Elasticsearch createWithPassThrough sometimes doesn't return WriteResult [1.0-M3] #1566

danelkotev · 2019-03-07T15:20:23Z

Hi,

I upgraded to 1.0-M3 version of Alpakka ES and it seems like there is a bug when using ElasticsearchFlow.createWithPassThrough - I'm not receiving WriteResult for all bulk documents.
Everything worked fine when I used 1.0-M1 version of Alpakka.
I know you have made some changes in ES, and I think it's related.

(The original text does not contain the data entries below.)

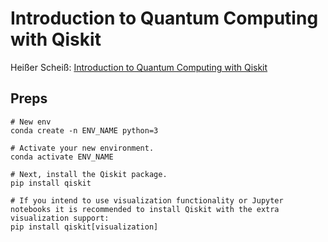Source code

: # Introduction to Quantum Computing with Qiskit

Heißer Scheiß: [Introduction to Quantum Computing with Qiskit](https://open.hpi.de/courses/qc-qiskit2022)

## Preps

```
# New env
conda create -n ENV_NAME python=3

# Activate your new environment.
conda activate ENV_NAME

# Next, install the Qiskit package.
pip install qiskit

# If you intend to use visualization functionality or Jupyter notebooks it is recommended to install Qiskit with the extra visualization support:
pip install qiskit[visualization]
```
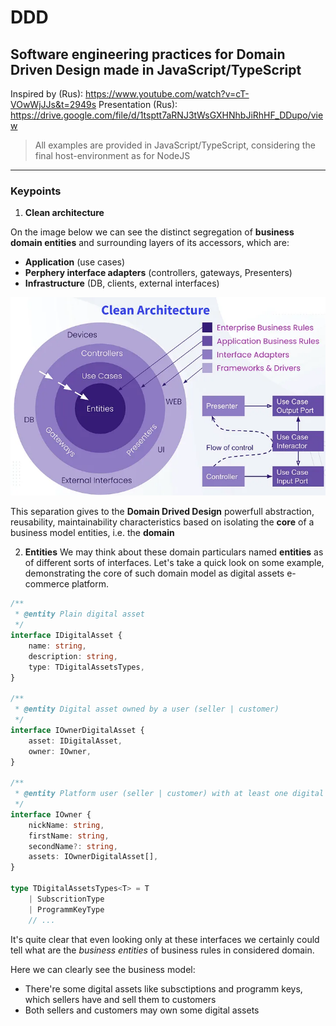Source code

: # DDD
## Software engineering practices for Domain Driven Design made in JavaScript/TypeScript

Inspired by (Rus): https://www.youtube.com/watch?v=cT-VOwWjJJs&t=2949s
Presentation (Rus): https://drive.google.com/file/d/1tsptt7aRNJ3tWsGXHNhbJiRhHF_DDupo/view

> All examples are provided in JavaScript/TypeScript, considering the final host-environment as for NodeJS

---

### Keypoints
1. **Clean architecture**

On the image below we can see the distinct segregation of **business domain entities** and surrounding layers of its accessors, which are:
- **Application** (use cases)
- **Perphery interface adapters** (controllers, gateways, Presenters)
- **Infrastructure** (DB, clients, external interfaces)

![Clean architecture image](Clean-architecture.png)

This separation gives to the **Domain Drived Design** powerfull abstraction, reusability, maintainability characteristics based on isolating the **core** of a business model entities, i.e. the **domain**

2. **Entities**
We may think about these domain particulars named **entities** as of different sorts of interfaces.
Let's take a quick look on some example, demonstrating the core of such domain model as digital assets e-commerce platform.

```Typescript
/**
 * @entity Plain digital asset
 */
interface IDigitalAsset {
    name: string,
    description: string,
    type: TDigitalAssetsTypes,
}

/**
 * @entity Digital asset owned by a user (seller | customer)
 */
interface IOwnerDigitalAsset {
    asset: IDigitalAsset,
    owner: IOwner,
}

/**
 * @entity Platform user (seller | customer) with at least one digital asset
 */
interface IOwner {
    nickName: string,
    firstName: string,
    secondName?: string,
    assets: IOwnerDigitalAsset[],
}

type TDigitalAssetsTypes<T> = T
    | SubscritionType
    | ProgrammKeyType
    // ...
```

It's quite clear that even looking only at these interfaces we certainly could tell what are the *business entities* of business rules in considered domain. 

Here we can clearly see the business model:
- There're some digital assets like subsctiptions and programm keys, which sellers have and sell them to customers
- Both sellers and customers may own some digital assets
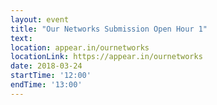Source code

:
 ```yaml
---
layout: event
title: "Our Networks Submission Open Hour 1"
text:
location: appear.in/ournetworks
locationLink: https://appear.in/ournetworks
date: 2018-03-24
startTime: '12:00'
endTime: '13:00'
---
```

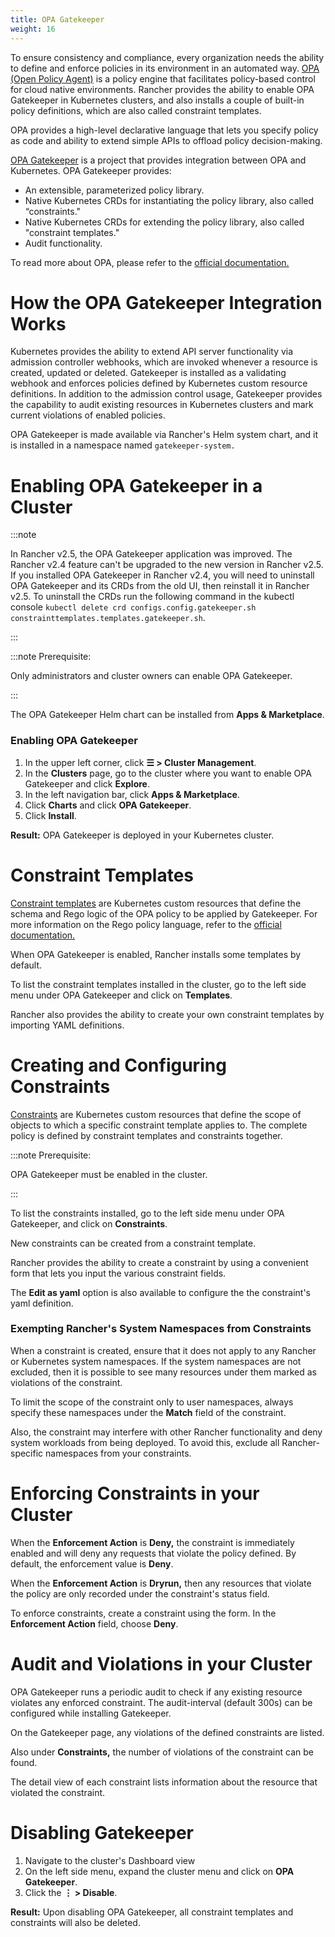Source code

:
 ```yaml
---
title: OPA Gatekeeper
weight: 16
---
```


To ensure consistency and compliance, every organization needs the ability to define and enforce policies in its environment in an automated way. [OPA (Open Policy Agent)](https://www.openpolicyagent.org/) is a policy engine that facilitates policy-based control for cloud native environments. Rancher provides the ability to enable OPA Gatekeeper in Kubernetes clusters, and also installs a couple of built-in policy definitions, which are also called constraint templates. 

OPA provides a high-level declarative language that lets you specify policy as code and ability to extend simple APIs to offload policy decision-making.

[OPA Gatekeeper](https://github.com/open-policy-agent/gatekeeper) is a project that provides integration between OPA and Kubernetes. OPA Gatekeeper provides:

- An extensible, parameterized policy library.
- Native Kubernetes CRDs for instantiating the policy library, also called “constraints."
- Native Kubernetes CRDs for extending the policy library, also called "constraint templates."
- Audit functionality.

To read more about OPA, please refer to the [official documentation.](https://www.openpolicyagent.org/docs/latest/)

# How the OPA Gatekeeper Integration Works

Kubernetes provides the ability to extend API server functionality via admission controller webhooks, which are invoked whenever a resource is created, updated or deleted. Gatekeeper is installed as a validating webhook and enforces policies defined by Kubernetes custom resource definitions. In addition to the admission control usage, Gatekeeper provides the capability to audit existing resources in Kubernetes clusters and mark current violations of enabled policies.

OPA Gatekeeper is made available via Rancher's Helm system chart, and it is installed in a namespace named `gatekeeper-system.`

# Enabling OPA Gatekeeper in a Cluster

:::note

In Rancher v2.5, the OPA Gatekeeper application was improved. The Rancher v2.4 feature can't be upgraded to the new version in Rancher v2.5. If you installed OPA Gatekeeper in Rancher v2.4, you will need to uninstall OPA Gatekeeper and its CRDs from the old UI, then reinstall it in Rancher v2.5. To uninstall the CRDs run the following command in the kubectl console `kubectl delete crd configs.config.gatekeeper.sh constrainttemplates.templates.gatekeeper.sh`.

:::

:::note Prerequisite:

Only administrators and cluster owners can enable OPA Gatekeeper.

:::

The OPA Gatekeeper Helm chart can be installed from **Apps & Marketplace**.

### Enabling OPA Gatekeeper

1. In the upper left corner, click **☰ > Cluster Management**.
1. In the **Clusters** page, go to the cluster where you want to enable OPA Gatekeeper and click **Explore**.
1. In the left navigation bar, click **Apps & Marketplace**.
1. Click **Charts** and click **OPA Gatekeeper**.
1. Click **Install**.

**Result:** OPA Gatekeeper is deployed in your Kubernetes cluster.

# Constraint Templates

[Constraint templates](https://github.com/open-policy-agent/gatekeeper#constraint-templates) are Kubernetes custom resources that define the schema and Rego logic of the OPA policy to be applied by Gatekeeper. For more information on the Rego policy language, refer to the [official documentation.](https://www.openpolicyagent.org/docs/latest/policy-language/)

When OPA Gatekeeper is enabled, Rancher installs some templates by default.

To list the constraint templates installed in the cluster, go to the left side menu under OPA Gatekeeper and click on **Templates**.

Rancher also provides the ability to create your own constraint templates by importing YAML definitions.
   
# Creating and Configuring Constraints

[Constraints](https://github.com/open-policy-agent/gatekeeper#constraints) are Kubernetes custom resources that define the scope of objects to which a specific constraint template applies to. The complete policy is defined by constraint templates and constraints together.

:::note Prerequisite:

OPA Gatekeeper must be enabled in the cluster.

:::

To list the constraints installed, go to the left side menu under OPA Gatekeeper, and click on **Constraints**.

New constraints can be created from a constraint template.

Rancher provides the ability to create a constraint by using a convenient form that lets you input the various constraint fields.

The **Edit as yaml** option is also available to configure the the constraint's yaml definition.

### Exempting Rancher's System Namespaces from Constraints

When a constraint is created, ensure that it does not apply to any Rancher or Kubernetes system namespaces. If the system namespaces are not excluded, then it is possible to see many resources under them marked as violations of the constraint.

To limit the scope of the constraint only to user namespaces, always specify these namespaces under the **Match** field of the constraint.

Also, the constraint may interfere with other Rancher functionality and deny system workloads from being deployed. To avoid this, exclude all Rancher-specific namespaces from your constraints.
   
# Enforcing Constraints in your Cluster

When the **Enforcement Action** is **Deny,** the constraint is immediately enabled and will deny any requests that violate the policy defined. By default, the enforcement value is **Deny**.

When the **Enforcement Action** is **Dryrun,** then any resources that violate the policy are only recorded under the constraint's status field.

To enforce constraints, create a constraint using the form. In the **Enforcement Action** field, choose **Deny**. 

# Audit and Violations in your Cluster

OPA Gatekeeper runs a periodic audit to check if any existing resource violates any enforced constraint. The audit-interval (default 300s) can be configured while installing Gatekeeper.

On the Gatekeeper page, any violations of the defined constraints are listed.

Also under **Constraints,** the number of violations of the constraint can be found.

The detail view of each constraint lists information about the resource that violated the constraint.

# Disabling Gatekeeper

1. Navigate to the cluster's Dashboard view
1. On the left side menu, expand the cluster menu and click on **OPA Gatekeeper**.
1. Click the **⋮ > Disable**.

**Result:** Upon disabling OPA Gatekeeper, all constraint templates and constraints will also be deleted.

ennru · 2019-03-07T16:57:17Z

Thank you for reporting, that is definitely possible.

ennru · 2019-03-11T10:35:13Z

Do you have retrying enabled? When retrying at least order isn't kept.

danelkotev · 2019-03-11T15:59:00Z

Hi, I do use retrying and the problem is not with the order. It seems like some messages are missing. I have a unit test that can be used to produce the issue.
Anyways, when I not using retry mechanism, it seems like everything works as expected. On 1.0-M1 using retry mechanism yield the expected result.

ennru · 2019-03-12T05:52:38Z

Ok, so it seems related to retrying. Can you see (eg. in the log) if it actually retries in cases where you are missing WriteResults?

ennru · 2019-03-15T16:53:59Z

Please try creating a RetryLogic similar to RetryAtFixedRate and log and exceptions it receives in shouldRetry. It would be interesting to improve this back to the earlier behaviour.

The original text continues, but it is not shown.